Dat krijg je natuurlijk met ex-drugheads als The Scream: ze gaan alle richtingen uit, doen maar iets op, en uiteindelijk is hun output een rommeltje, een stoemp van vanalles en nog wat. We willen maar zeggen: consistentie is nooit het ding van Bobby Gillespie en de zijnen geweest in het verleden. Nu de wilde haren wat dunner zijn gezaaid, werd er dan toch besloten om koers te houden en na het retroalbum Riot City Blues werd het roer voor één keer niet omgegooid. Onder het oog van producers Björn Yttling (van Peter, Björn And John) en Paul Epworth (The Rapture, Maxïmo Park, Kate Nash, de nieuwe Bloc Party straks,…) gaat de band verder op de ingeslagen weg.

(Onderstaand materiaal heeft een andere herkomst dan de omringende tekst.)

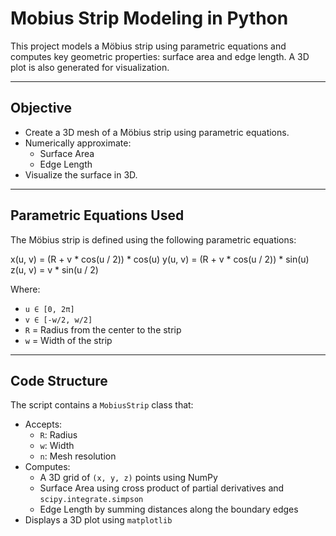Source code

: # Mobius Strip Modeling in Python

This project models a Möbius strip using parametric equations and computes key geometric properties: surface area and edge length. A 3D plot is also generated for visualization.

---

##  Objective

- Create a 3D mesh of a Möbius strip using parametric equations.
- Numerically approximate:
  - Surface Area
  - Edge Length
- Visualize the surface in 3D.

---

##  Parametric Equations Used

The Möbius strip is defined using the following parametric equations:

x(u, v) = (R + v * cos(u / 2)) * cos(u)
y(u, v) = (R + v * cos(u / 2)) * sin(u)
z(u, v) = v * sin(u / 2)


Where:
- `u ∈ [0, 2π]`
- `v ∈ [-w/2, w/2]`
- `R` = Radius from the center to the strip
- `w` = Width of the strip

---

##  Code Structure

The script contains a `MobiusStrip` class that:

- Accepts:
  - `R`: Radius
  - `w`: Width
  - `n`: Mesh resolution
- Computes:
  - A 3D grid of `(x, y, z)` points using NumPy
  - Surface Area using cross product of partial derivatives and `scipy.integrate.simpson`
  - Edge Length by summing distances along the boundary edges
- Displays a 3D plot using `matplotlib`
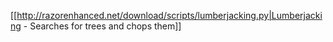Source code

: 
[[http://razorenhanced.net/download/scripts/lumberjacking.py|Lumberjacking - Searches for trees and chops them]]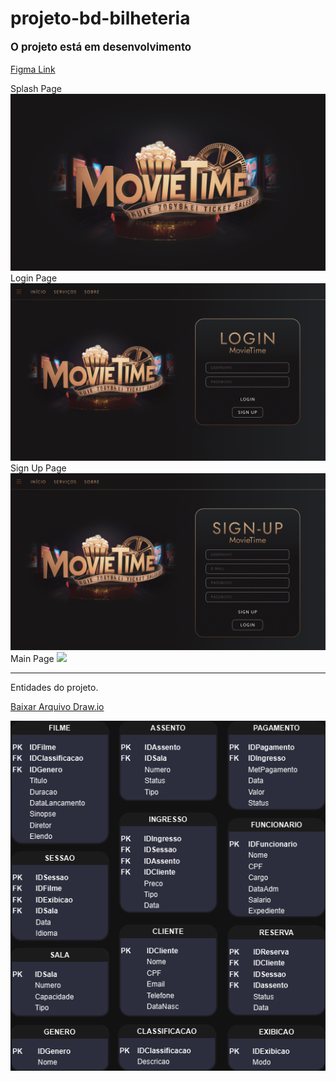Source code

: <h1>projeto-bd-bilheteria</h1>
<p style="font-weight: bold; font-size: 1.2em;">O projeto está em desenvolvimento</p>
<div>
  <a href="https://www.figma.com/design/V4RhBN3K4GfRbJSls3Xcdl/Untitled?node-id=0-1&t=QMqTKKcGXasHVvPC-1">Figma Link</a>
  <p>
    Splash Page
    <img src="splash-page.png">
    Login Page
    <img src="login-page.png">
    Sign Up Page
    <img src="signup-page.png">
    Main Page
    <img src="main-page.png">
  </p>
  <hr>
</div>
<p>Entidades do projeto.</p>
<p><a href="Bilheteria.drawio" download="Bilheteria.drawio">Baixar Arquivo Draw.io</a></p>
<img src="Entity.png">

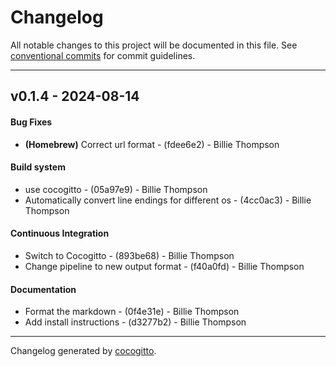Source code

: # Changelog
All notable changes to this project will be documented in this file. See [conventional commits](https://www.conventionalcommits.org/) for commit guidelines.

- - -
## v0.1.4 - 2024-08-14
#### Bug Fixes
- **(Homebrew)** Correct url format - (fdee6e2) - Billie Thompson
#### Build system
- use cocogitto - (05a97e9) - Billie Thompson
- Automatically convert line endings for different os - (4cc0ac3) - Billie Thompson
#### Continuous Integration
- Switch to Cocogitto - (893be68) - Billie Thompson
- Change pipeline to new output format - (f40a0fd) - Billie Thompson
#### Documentation
- Format the markdown - (0f4e31e) - Billie Thompson
- Add install instructions - (d3277b2) - Billie Thompson

- - -

Changelog generated by [cocogitto](https://github.com/cocogitto/cocogitto).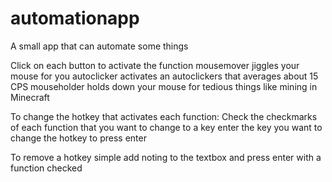 # automationapp
A small app that can automate some things

Click on each button to activate the function
  mousemover jiggles your mouse for you
  autoclicker activates an autoclickers that averages about 15 CPS
  mouseholder holds down your mouse for tedious things like mining in Minecraft

To change the hotkey that activates each function:
  Check the checkmarks of each function that you want to change to a key
  enter the key you want to change the hotkey to
  press enter

To remove a hotkey
  simple add noting to the textbox and press enter with a function checked
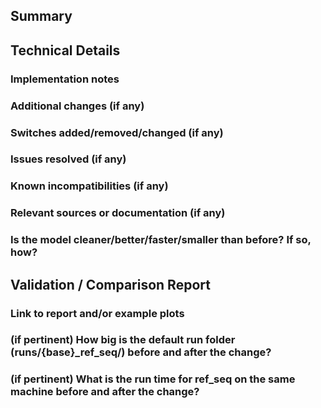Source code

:## Summary

## Technical Details
### Implementation notes

### Additional changes (if any)

### Switches added/removed/changed (if any)

### Issues resolved (if any)

### Known incompatibilities (if any)

### Relevant sources or documentation (if any)

### Is the model cleaner/better/faster/smaller than before? If so, how?

## Validation / Comparison Report
### Link to report and/or example plots

### (if pertinent) How big is the default run folder (runs/{base}_ref_seq/) before and after the change?

### (if pertinent) What is the run time for ref_seq on the same machine before and after the change?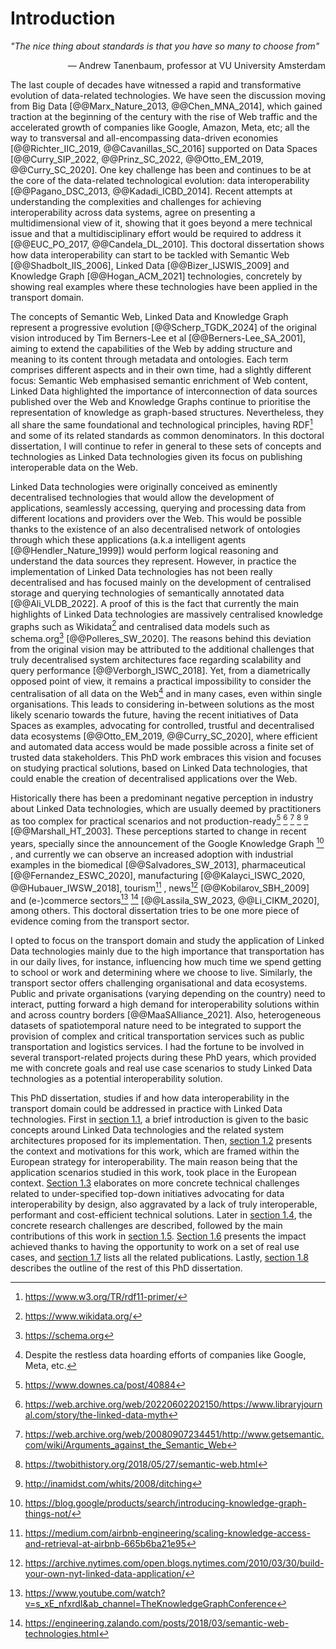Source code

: # Introduction

*"The nice thing about standards is that you have so many to choose from"*
<div style="text-align: right">— Andrew Tanenbaum, professor at VU University Amsterdam</div>

The last couple of decades have witnessed a rapid and transformative evolution of data-related technologies. We have seen the discussion moving from Big Data [@@Marx_Nature_2013, @@Chen_MNA_2014], which gained traction at the beginning of the century with the rise of Web traffic and the accelerated growth of companies like Google, Amazon, Meta, etc; all the way to transversal and all-encompassing data-driven economies [@@Richter_IIC_2019, @@Cavanillas_SC_2016] supported on Data Spaces [@@Curry_SIP_2022, @@Prinz_SC_2022, @@Otto_EM_2019, @@Curry_SC_2020]. One key challenge has been and continues to be at the core of the data-related technological evolution: data interoperability [@@Pagano_DSC_2013, @@Kadadi_ICBD_2014]. Recent attempts at understanding the complexities and challenges for achieving interoperability across data systems, agree on presenting a multidimensional view of it, showing that it goes beyond a mere technical issue and that a multidisciplinary effort would be required to address it [@@EUC_PO_2017, @@Candela_DL_2010]. This doctoral dissertation shows how data interoperability can start to be tackled with Semantic Web [@@Shadbolt_IIS_2006], Linked Data [@@Bizer_IJSWIS_2009] and Knowledge Graph [@@Hogan_ACM_2021] technologies, concretely by showing real examples where these technologies have been applied in the transport domain.

The concepts of Semantic Web, Linked Data and Knowledge Graph represent a progressive evolution [@@Scherp_TGDK_2024] of the original vision introduced by Tim Berners-Lee et al [@@Berners-Lee_SA_2001], aiming to extend the capabilities of the Web by adding structure and meaning to its content through metadata and ontologies. Each term comprises different aspects and in their own time, had a slightly different focus: Semantic Web emphasised semantic enrichment of Web content, Linked Data highlighted the importance of interconnection of data sources published over the Web and Knowledge Graphs continue to prioritise the representation of knowledge as graph-based structures. Nevertheless, they all share the same foundational and technological principles, having RDF[^fn1] and some of its related standards as common denominators. In this doctoral dissertation, I will continue to refer in general to these sets of concepts and technologies as Linked Data technologies given its focus on publishing interoperable data on the Web.

Linked Data technologies were originally conceived as eminently decentralised technologies that would allow the development of applications, seamlessly accessing, querying and processing data from different locations and providers over the Web. This would be possible thanks to the existence of an also decentralised network of ontologies through which these applications (a.k.a intelligent agents [@@Hendler_Nature_1999]) would perform logical reasoning and understand the data sources they represent. However, in practice the implementation of Linked Data technologies has not been really decentralised and has focused mainly on the development of centralised storage and querying technologies of semantically annotated data [@@Ali_VLDB_2022]. A proof of this is the fact that currently the main highlights of Linked Data technologies are massively centralised knowledge graphs such as Wikidata[^fn2] and centralised data models such as schema.org[^fn3] [@@Polleres_SW_2020]. The reasons behind this deviation from the original vision may be attributed to the additional challenges that truly decentralised system architectures face regarding scalability and query performance [@@Verborgh_ISWC_2018]. Yet, from a diametrically opposed point of view, it remains a practical impossibility to consider the centralisation of all data on the Web[^fn4] and in many cases, even within single organisations. This leads to considering in-between solutions as the most likely scenario towards the future, having the recent initiatives of Data Spaces as examples, advocating for controlled, trustful and decentralised data ecosystems [@@Otto_EM_2019, @@Curry_SC_2020], where efficient and automated data access would be made possible across a finite set of trusted data stakeholders. This PhD work embraces this vision and focuses on studying practical solutions, based on Linked Data technologies, that could enable the creation of decentralised applications over the Web.

Historically there has been a predominant negative perception in industry about Linked Data technologies, which are usually deemed by practitioners as too complex for practical scenarios and not production-ready[^fn5] [^fn6] [^fn7] [^fn8] [^fn9] [@@Marshall_HT_2003]. These perceptions started to change in recent years, specially since the announcement of the Google Knowledge Graph [^fn10] , and currently we can observe an increased adoption with industrial examples in the biomedical [@@Salvadores_SW_2013], pharmaceutical [@@Fernandez_ESWC_2020], manufacturing [@@Kalayci_ISWC_2020, @@Hubauer_IWSW_2018], tourism[^fn11] , news[^fn12] [@@Kobilarov_SBH_2009] and (e-)commerce sectors[^fn13] [^fn14] [@@Lassila_SW_2023, @@Li_CIKM_2020], among others. This doctoral dissertation tries to be one more piece of evidence coming from the transport sector.

I opted to focus on the transport domain and study the application of Linked Data technologies mainly due to the high importance that transportation has in our daily lives, for instance, influencing how much time we spend getting to school or work and determining where we choose to live. Similarly, the transport sector offers challenging organisational and data ecosystems. Public and private organisations (varying depending on the country) need to interact, putting forward a high demand for interoperability solutions within and across country borders [@@MaaSAlliance_2021]. Also, heterogeneous datasets of spatiotemporal nature need to be integrated to support the provision of complex and critical transportation services such as public transportation and logistics services. I had the fortune to be involved in several transport-related projects during these PhD years, which provided me with concrete goals and real use case scenarios to study Linked Data technologies as a potential interoperability solution.

This PhD dissertation, studies if and how data interoperability in the transport domain could be addressed in practice with Linked Data technologies. First in [section 1.1](ch_1.1_ld-and-sa.md), a brief introduction is given to the basic concepts around Linked Data technologies and the related system architectures proposed for its implementation. Then, [section 1.2](ch_1.2_eu-interop.md) presents the context and motivations for this work, which are framed within the European strategy for interoperability. The main reason being that the application scenarios studied in this work, took place in the European context. [Section 1.3](ch_1.3_web-apis.md) elaborates on more concrete technical challenges related to under-specified top-down initiatives advocating for data interoperability by design, also aggravated by a lack of truly interoperable, performant and cost-efficient technical solutions. Later in [section 1.4](ch_1.4_research-goals.md), the concrete research challenges are described, followed by the main contributions of this work in [section 1.5](ch_1.5_contributions.md). [Section 1.6](ch_1.6_impact.md) presents the impact achieved thanks to having the opportunity to work on a set of real use cases, and [section 1.7](ch_1.7_publications.md) lists all the related publications. Lastly, [section 1.8](ch_1.8_outline.md) describes the outline of the rest of this PhD dissertation.

[^fn1]: <https://www.w3.org/TR/rdf11-primer/>
[^fn2]: <https://www.wikidata.org/>
[^fn3]: <https://schema.org>
[^fn4]: Despite the restless data hoarding efforts of companies like Google, Meta, etc.
[^fn5]: <https://www.downes.ca/post/40884>
[^fn6]: <https://web.archive.org/web/20220602202150/https://www.libraryjournal.com/story/the-linked-data-myth>
[^fn7]: <https://web.archive.org/web/20080907234451/http://www.getsemantic.com/wiki/Arguments_against_the_Semantic_Web>
[^fn8]: <https://twobithistory.org/2018/05/27/semantic-web.html>
[^fn9]: <http://inamidst.com/whits/2008/ditching>
[^fn10]: <https://blog.google/products/search/introducing-knowledge-graph-things-not/>
[^fn11]: <https://medium.com/airbnb-engineering/scaling-knowledge-access-and-retrieval-at-airbnb-665b6ba21e95>
[^fn12]: <https://archive.nytimes.com/open.blogs.nytimes.com/2010/03/30/build-your-own-nyt-linked-data-application/>
[^fn13]: <https://www.youtube.com/watch?v=s_xE_nfxrdI&ab_channel=TheKnowledgeGraphConference>
[^fn14]: <https://engineering.zalando.com/posts/2018/03/semantic-web-technologies.html>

Traditionele rock dus, maar de archetypische Sticky Little Fingers-boogie wordt wat achterwege gelaten en de productie heeft een randje pop in zich. Dat is nog het meest opvallend in de dromerige shoegazepop van achtereenvolgens "Uptown" en "The Glory Of Love". De razende punk van single "Can’t Go Back" is dan weer iets anders: scheurende rock die "Swastika Eyes" overdoet, maar dan zonder de kille electronica van XTRMNTR.
Eventjes lijken we toch in het vaarwater van die straffe plaat uit 2000 te komen, met het begin van "Suicide Bomb": lome beat, stevig vervormde gitaren door een waas van echo, een zang die ergens uit de verte komt aangewaaid. Sterk, maar de ridicule retrogospelrock van "Zombie Man" gaat meteen daarna opnieuw de tegenovergestelde richting uit en een gebromd "draaikonten" ontsnapt ons lichtjes gefrustreerd.
De ijle gitaar in de intro van "Beatiful Summer" maakt dan weer veel goed, net als de wazige zang van Gillespie. Al even lijzig is het door een drumcomputer voortgedreven "I Love To Hurt (You Love To Be Hurt)", waarin ook Lovefoxxx van CSS even aan het venster mag komen piepen. Het resultaat ligt aanvankelijk niet ver van dat andere recente duet uit de Primal Scream-discografie, "Some Velvet Morning" (met Kate Moss), maar krijgt langzamerhand een steviger jasje aangetrokken. Uitschieter, dit nummer.
En zo is het in de laatste rechte lijn dat Beautiful Future punten begint te scoren. De Fleetwood Mac-cover "Over & Over" doet aan de beste electrosoul van Hot Chip denken. Op de stevige afsluiter "Necro Hex Blues" heeft Josh Homme een stevige gitaar in de pap te brokken, strakke stuff die nog even een stevige klets uitdeelt alvorens de deur dicht te doen.
Een twijfelgeval, deze negende van Primal Scream. We hoorden hier en daar prettige popsingles en een knetterende rocker, maar het grensverleggende van Screamadelica en XTRMNTR is er toch niet bij, en daar zal de grens ten eeuwigen dage blijven liggen. Hoe dan ook, de band speelt opnieuw met veel plezier,dat hoor je en dat doet deugd. Ze mogen dan al niet meer vernieuwen, op deze manier kunnen ze wel nog even door.